→ DATASET CONTENT
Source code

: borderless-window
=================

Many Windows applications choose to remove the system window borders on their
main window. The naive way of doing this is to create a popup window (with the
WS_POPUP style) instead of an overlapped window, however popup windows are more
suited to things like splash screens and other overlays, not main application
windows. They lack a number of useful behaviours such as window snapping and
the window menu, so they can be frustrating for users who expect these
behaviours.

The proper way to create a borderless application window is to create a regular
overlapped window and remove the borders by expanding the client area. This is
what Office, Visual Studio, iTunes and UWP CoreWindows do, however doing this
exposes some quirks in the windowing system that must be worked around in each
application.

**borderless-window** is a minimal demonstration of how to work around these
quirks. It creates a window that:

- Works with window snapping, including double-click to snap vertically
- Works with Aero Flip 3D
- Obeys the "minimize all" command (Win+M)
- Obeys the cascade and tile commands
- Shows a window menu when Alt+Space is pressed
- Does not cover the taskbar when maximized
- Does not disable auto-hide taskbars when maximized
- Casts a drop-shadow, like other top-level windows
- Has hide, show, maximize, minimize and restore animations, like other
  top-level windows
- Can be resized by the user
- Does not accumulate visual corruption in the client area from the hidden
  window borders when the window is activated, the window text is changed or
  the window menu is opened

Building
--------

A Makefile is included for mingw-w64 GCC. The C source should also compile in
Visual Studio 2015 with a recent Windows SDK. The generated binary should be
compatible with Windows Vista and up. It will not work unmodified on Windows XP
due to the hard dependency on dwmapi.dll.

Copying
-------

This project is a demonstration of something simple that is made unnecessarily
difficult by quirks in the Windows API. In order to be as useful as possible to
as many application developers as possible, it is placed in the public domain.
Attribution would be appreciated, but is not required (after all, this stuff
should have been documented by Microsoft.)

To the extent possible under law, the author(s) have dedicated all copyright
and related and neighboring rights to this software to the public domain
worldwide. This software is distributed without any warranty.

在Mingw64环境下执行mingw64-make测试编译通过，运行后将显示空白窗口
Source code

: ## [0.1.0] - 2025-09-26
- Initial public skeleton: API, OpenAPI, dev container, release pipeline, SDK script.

→ ABOUT THIS EXERCISE
Reproduce all the data word for word.

→ RESPONSE
Source code

: borderless-window
=================

Many Windows applications choose to remove the system window borders on their
main window. The naive way of doing this is to create a popup window (with the
WS_POPUP style) instead of an overlapped window, however popup windows are more
suited to things like splash screens and other overlays, not main application
windows. They lack a number of useful behaviours such as window snapping and
the window menu, so they can be frustrating for users who expect these
behaviours.

The proper way to create a borderless application window is to create a regular
overlapped window and remove the borders by expanding the client area. This is
what Office, Visual Studio, iTunes and UWP CoreWindows do, however doing this
exposes some quirks in the windowing system that must be worked around in each
application.

**borderless-window** is a minimal demonstration of how to work around these
quirks. It creates a window that:

- Works with window snapping, including double-click to snap vertically
- Works with Aero Flip 3D
- Obeys the "minimize all" command (Win+M)
- Obeys the cascade and tile commands
- Shows a window menu when Alt+Space is pressed
- Does not cover the taskbar when maximized
- Does not disable auto-hide taskbars when maximized
- Casts a drop-shadow, like other top-level windows
- Has hide, show, maximize, minimize and restore animations, like other
  top-level windows
- Can be resized by the user
- Does not accumulate visual corruption in the client area from the hidden
  window borders when the window is activated, the window text is changed or
  the window menu is opened

Building
--------

A Makefile is included for mingw-w64 GCC. The C source should also compile in
Visual Studio 2015 with a recent Windows SDK. The generated binary should be
compatible with Windows Vista and up. It will not work unmodified on Windows XP
due to the hard dependency on dwmapi.dll.

Copying
-------

This project is a demonstration of something simple that is made unnecessarily
difficult by quirks in the Windows API. In order to be as useful as possible to
as many application developers as possible, it is placed in the public domain.
Attribution would be appreciated, but is not required (after all, this stuff
should have been documented by Microsoft.)

To the extent possible under law, the author(s) have dedicated all copyright
and related and neighboring rights to this software to the public domain
worldwide. This software is distributed without any warranty.

在Mingw64环境下执行mingw64-make测试编译通过，运行后将显示空白窗口
Source code

: ## [0.1.0] - 2025-09-26
- Initial public skeleton: API, OpenAPI, dev container, release pipeline, SDK script.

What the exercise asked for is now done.